RECORDS PROVIDED
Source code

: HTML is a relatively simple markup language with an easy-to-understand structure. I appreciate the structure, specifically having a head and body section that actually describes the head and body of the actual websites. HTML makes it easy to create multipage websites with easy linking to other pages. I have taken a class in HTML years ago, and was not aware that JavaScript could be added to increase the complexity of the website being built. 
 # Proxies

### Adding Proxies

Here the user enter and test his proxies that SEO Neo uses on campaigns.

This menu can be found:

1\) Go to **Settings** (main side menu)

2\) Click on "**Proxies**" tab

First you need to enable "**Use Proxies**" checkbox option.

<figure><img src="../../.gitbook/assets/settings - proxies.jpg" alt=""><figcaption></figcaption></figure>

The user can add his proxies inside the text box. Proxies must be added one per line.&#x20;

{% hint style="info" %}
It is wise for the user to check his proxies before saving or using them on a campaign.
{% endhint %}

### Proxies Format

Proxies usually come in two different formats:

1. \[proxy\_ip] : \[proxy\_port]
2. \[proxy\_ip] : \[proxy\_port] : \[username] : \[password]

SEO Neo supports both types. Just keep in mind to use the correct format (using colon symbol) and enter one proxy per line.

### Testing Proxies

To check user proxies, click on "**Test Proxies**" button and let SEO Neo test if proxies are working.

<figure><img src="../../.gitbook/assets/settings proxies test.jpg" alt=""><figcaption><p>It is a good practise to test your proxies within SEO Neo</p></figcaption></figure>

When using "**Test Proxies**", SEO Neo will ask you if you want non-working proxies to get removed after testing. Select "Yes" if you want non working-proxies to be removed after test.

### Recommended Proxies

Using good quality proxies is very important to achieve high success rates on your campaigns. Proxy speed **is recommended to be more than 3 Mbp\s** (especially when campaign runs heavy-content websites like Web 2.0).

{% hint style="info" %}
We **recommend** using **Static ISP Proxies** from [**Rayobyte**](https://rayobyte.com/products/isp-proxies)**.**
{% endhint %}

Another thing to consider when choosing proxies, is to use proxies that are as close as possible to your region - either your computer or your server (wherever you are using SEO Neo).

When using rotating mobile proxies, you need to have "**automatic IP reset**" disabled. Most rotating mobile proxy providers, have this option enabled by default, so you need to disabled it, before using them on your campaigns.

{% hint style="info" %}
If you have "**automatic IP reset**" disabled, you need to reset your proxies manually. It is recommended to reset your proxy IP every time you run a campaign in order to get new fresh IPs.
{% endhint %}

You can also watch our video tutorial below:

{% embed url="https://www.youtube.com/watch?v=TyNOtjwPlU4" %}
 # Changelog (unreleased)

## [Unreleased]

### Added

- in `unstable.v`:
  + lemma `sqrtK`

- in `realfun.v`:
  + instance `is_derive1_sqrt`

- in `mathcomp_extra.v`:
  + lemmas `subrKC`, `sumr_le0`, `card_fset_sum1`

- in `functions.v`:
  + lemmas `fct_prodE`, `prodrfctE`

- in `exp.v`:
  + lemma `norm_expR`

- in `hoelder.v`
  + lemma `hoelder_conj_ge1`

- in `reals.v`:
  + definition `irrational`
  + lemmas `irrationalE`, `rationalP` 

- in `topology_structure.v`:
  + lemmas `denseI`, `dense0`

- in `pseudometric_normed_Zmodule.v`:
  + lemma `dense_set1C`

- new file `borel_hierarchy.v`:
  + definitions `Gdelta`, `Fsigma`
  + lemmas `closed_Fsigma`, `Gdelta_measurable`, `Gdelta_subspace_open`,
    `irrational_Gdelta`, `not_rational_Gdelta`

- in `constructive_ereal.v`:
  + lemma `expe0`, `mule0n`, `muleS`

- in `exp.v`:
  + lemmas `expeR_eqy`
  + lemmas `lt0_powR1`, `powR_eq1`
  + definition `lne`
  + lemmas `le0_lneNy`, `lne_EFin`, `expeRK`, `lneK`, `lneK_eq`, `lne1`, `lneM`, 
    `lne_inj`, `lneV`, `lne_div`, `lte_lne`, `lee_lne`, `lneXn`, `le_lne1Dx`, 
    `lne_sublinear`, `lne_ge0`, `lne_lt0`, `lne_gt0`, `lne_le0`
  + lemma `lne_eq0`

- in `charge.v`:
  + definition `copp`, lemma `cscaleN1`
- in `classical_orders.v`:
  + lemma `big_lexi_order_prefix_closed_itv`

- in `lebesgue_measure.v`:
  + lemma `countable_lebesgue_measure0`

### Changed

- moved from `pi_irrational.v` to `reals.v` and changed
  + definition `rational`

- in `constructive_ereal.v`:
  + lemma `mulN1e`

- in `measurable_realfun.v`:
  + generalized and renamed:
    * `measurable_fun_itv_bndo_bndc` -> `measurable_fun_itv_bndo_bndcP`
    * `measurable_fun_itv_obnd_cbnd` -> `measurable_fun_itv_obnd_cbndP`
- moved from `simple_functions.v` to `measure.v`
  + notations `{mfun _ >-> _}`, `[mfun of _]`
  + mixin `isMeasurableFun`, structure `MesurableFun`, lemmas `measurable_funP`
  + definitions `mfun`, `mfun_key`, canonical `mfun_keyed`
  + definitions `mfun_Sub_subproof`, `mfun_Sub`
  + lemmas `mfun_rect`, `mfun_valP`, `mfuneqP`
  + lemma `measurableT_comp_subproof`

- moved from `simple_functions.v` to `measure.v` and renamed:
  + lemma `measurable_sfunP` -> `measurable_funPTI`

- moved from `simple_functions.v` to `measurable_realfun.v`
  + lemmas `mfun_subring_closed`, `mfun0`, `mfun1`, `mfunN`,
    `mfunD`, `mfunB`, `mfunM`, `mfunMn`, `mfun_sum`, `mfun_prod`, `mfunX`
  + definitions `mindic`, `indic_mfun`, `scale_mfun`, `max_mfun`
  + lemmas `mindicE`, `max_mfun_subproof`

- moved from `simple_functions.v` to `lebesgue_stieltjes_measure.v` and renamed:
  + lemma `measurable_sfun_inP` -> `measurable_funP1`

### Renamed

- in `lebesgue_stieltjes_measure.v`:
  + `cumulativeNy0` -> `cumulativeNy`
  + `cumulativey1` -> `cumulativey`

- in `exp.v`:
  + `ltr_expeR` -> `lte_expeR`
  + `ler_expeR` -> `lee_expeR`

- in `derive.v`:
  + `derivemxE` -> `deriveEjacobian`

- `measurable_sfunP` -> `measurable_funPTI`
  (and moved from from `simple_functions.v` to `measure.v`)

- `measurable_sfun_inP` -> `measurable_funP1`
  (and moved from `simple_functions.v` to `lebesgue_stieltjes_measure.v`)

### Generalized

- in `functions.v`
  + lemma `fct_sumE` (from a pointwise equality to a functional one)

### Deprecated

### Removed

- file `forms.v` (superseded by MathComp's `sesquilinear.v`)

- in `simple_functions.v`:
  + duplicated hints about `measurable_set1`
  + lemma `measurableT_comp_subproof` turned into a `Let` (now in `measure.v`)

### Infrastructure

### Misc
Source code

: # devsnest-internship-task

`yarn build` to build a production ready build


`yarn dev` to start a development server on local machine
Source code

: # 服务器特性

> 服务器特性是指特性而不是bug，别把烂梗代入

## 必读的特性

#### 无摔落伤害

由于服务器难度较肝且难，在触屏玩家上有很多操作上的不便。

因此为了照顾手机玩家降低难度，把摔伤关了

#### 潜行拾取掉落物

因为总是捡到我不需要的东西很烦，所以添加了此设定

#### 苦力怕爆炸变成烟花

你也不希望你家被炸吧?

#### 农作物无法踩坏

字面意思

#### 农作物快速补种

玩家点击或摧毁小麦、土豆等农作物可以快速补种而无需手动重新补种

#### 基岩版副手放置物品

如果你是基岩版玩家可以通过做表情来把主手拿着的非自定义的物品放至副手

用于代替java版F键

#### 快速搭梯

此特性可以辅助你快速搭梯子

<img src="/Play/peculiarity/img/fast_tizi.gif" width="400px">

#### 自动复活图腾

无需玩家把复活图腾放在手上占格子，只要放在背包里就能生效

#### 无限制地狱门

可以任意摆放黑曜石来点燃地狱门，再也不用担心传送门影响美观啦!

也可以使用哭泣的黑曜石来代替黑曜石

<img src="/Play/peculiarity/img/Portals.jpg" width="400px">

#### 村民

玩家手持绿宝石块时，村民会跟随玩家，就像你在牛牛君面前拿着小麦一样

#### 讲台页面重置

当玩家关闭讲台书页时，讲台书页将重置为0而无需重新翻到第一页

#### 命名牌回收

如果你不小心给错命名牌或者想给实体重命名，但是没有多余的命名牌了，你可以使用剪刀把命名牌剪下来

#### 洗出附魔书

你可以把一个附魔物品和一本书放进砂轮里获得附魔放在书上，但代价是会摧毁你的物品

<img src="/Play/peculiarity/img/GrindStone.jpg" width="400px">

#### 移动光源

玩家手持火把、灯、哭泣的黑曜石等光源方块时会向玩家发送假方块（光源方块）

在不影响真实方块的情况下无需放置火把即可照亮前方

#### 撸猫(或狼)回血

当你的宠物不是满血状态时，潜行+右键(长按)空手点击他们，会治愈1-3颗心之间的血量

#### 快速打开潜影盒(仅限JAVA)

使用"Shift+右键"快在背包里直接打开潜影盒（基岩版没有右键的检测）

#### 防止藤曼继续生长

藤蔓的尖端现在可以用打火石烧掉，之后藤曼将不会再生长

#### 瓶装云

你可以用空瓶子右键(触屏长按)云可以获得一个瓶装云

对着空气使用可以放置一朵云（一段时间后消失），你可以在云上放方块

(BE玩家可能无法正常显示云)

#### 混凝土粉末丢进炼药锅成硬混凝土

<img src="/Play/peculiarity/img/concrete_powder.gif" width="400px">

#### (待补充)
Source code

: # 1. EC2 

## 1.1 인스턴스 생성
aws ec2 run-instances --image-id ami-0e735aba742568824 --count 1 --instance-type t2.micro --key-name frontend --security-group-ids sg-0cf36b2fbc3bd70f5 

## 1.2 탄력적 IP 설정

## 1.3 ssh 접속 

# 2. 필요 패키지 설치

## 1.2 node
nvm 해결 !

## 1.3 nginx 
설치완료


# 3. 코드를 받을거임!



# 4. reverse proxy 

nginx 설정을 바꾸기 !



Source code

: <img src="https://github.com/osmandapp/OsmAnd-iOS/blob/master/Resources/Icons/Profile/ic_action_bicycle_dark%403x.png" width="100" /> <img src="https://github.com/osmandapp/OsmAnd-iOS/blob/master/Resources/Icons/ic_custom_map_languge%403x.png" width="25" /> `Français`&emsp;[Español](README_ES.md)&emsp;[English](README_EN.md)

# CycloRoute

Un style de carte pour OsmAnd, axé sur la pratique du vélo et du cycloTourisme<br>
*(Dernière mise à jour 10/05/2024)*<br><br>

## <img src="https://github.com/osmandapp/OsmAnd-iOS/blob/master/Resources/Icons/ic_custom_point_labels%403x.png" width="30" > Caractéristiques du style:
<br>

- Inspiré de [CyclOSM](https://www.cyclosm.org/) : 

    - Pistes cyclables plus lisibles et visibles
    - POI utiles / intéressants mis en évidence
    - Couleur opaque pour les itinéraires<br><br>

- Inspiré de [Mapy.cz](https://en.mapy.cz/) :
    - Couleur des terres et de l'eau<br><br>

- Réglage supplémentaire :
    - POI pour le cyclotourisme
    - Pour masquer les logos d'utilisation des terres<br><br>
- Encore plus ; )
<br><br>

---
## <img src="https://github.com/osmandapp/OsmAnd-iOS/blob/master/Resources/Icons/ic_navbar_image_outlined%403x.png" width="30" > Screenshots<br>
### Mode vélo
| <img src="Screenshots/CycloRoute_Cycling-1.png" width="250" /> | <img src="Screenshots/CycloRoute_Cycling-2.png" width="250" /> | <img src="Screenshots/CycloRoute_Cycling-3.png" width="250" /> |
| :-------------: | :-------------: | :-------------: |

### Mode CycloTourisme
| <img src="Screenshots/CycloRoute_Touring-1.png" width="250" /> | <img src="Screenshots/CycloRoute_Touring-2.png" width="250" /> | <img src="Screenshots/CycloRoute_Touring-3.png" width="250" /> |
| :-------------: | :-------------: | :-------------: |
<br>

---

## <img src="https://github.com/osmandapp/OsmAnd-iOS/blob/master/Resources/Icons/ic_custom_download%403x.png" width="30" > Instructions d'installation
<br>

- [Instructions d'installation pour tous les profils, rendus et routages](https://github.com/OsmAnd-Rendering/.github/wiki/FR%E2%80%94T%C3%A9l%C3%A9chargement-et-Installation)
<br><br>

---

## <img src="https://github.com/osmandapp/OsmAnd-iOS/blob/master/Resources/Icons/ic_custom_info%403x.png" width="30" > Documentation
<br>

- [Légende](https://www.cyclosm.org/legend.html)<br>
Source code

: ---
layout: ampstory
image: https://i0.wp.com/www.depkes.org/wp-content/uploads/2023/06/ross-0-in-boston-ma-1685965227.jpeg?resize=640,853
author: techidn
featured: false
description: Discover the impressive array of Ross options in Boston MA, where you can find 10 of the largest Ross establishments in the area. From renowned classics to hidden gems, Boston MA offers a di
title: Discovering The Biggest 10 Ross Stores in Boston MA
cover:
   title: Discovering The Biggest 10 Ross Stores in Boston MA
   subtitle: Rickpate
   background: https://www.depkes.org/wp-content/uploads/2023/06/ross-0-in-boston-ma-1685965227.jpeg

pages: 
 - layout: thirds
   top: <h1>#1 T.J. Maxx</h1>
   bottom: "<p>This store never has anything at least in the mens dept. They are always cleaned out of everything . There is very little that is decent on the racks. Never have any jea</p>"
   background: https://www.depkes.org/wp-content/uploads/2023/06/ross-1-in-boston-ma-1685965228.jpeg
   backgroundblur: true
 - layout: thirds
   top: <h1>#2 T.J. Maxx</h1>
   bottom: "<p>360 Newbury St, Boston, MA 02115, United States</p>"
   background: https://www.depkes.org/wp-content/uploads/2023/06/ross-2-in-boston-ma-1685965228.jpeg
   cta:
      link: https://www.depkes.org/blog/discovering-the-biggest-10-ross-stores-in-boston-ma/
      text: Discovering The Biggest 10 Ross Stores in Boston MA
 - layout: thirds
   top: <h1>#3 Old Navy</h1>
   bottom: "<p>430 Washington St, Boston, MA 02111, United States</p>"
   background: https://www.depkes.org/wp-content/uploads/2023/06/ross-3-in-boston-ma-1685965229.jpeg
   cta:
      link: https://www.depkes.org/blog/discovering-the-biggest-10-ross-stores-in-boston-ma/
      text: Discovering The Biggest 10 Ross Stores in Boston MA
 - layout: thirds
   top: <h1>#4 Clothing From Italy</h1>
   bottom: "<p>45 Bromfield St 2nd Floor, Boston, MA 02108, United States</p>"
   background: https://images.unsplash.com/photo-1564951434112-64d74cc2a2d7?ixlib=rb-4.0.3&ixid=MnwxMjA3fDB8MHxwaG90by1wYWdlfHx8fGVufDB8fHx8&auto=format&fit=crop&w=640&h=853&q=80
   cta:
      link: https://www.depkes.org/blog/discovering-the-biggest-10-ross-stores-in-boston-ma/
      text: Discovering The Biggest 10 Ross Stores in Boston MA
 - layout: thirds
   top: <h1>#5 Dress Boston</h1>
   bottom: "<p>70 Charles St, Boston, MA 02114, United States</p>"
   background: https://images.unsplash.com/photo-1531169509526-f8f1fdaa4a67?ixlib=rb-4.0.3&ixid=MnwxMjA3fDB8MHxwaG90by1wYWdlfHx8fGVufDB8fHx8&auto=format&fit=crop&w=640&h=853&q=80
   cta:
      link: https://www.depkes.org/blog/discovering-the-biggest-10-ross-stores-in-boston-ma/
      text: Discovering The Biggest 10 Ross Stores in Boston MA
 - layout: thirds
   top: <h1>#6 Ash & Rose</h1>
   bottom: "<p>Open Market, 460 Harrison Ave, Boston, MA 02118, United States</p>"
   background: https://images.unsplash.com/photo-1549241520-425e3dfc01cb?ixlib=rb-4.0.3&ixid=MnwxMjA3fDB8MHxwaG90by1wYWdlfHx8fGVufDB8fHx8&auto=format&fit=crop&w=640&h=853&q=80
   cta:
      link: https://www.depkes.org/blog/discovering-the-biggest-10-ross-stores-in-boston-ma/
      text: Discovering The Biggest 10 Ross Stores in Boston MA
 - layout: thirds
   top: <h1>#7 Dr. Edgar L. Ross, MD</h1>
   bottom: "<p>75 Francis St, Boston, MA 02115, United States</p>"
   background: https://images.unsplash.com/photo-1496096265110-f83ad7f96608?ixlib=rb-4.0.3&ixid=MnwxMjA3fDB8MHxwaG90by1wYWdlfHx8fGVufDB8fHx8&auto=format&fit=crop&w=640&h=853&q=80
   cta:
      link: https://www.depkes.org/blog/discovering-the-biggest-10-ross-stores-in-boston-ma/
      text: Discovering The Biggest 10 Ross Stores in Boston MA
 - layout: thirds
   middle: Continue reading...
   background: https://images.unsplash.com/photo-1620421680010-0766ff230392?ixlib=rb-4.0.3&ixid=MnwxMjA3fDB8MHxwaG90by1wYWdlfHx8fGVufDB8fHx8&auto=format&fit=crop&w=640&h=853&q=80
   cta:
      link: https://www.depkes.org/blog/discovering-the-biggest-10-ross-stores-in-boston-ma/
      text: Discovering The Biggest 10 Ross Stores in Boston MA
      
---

TRY IT
Copy every line of the material above in which the string "need" can be found.

ANSWER SECTION
First you need to enable "**Use Proxies**" checkbox option.
When using rotating mobile proxies, you need to have "**automatic IP reset**" disabled. Most rotating mobile proxy providers, have this option enabled by default, so you need to disabled it, before using them on your campaigns.
If you have "**automatic IP reset**" disabled, you need to reset your proxies manually. It is recommended to reset your proxy IP every time you run a campaign in order to get new fresh IPs.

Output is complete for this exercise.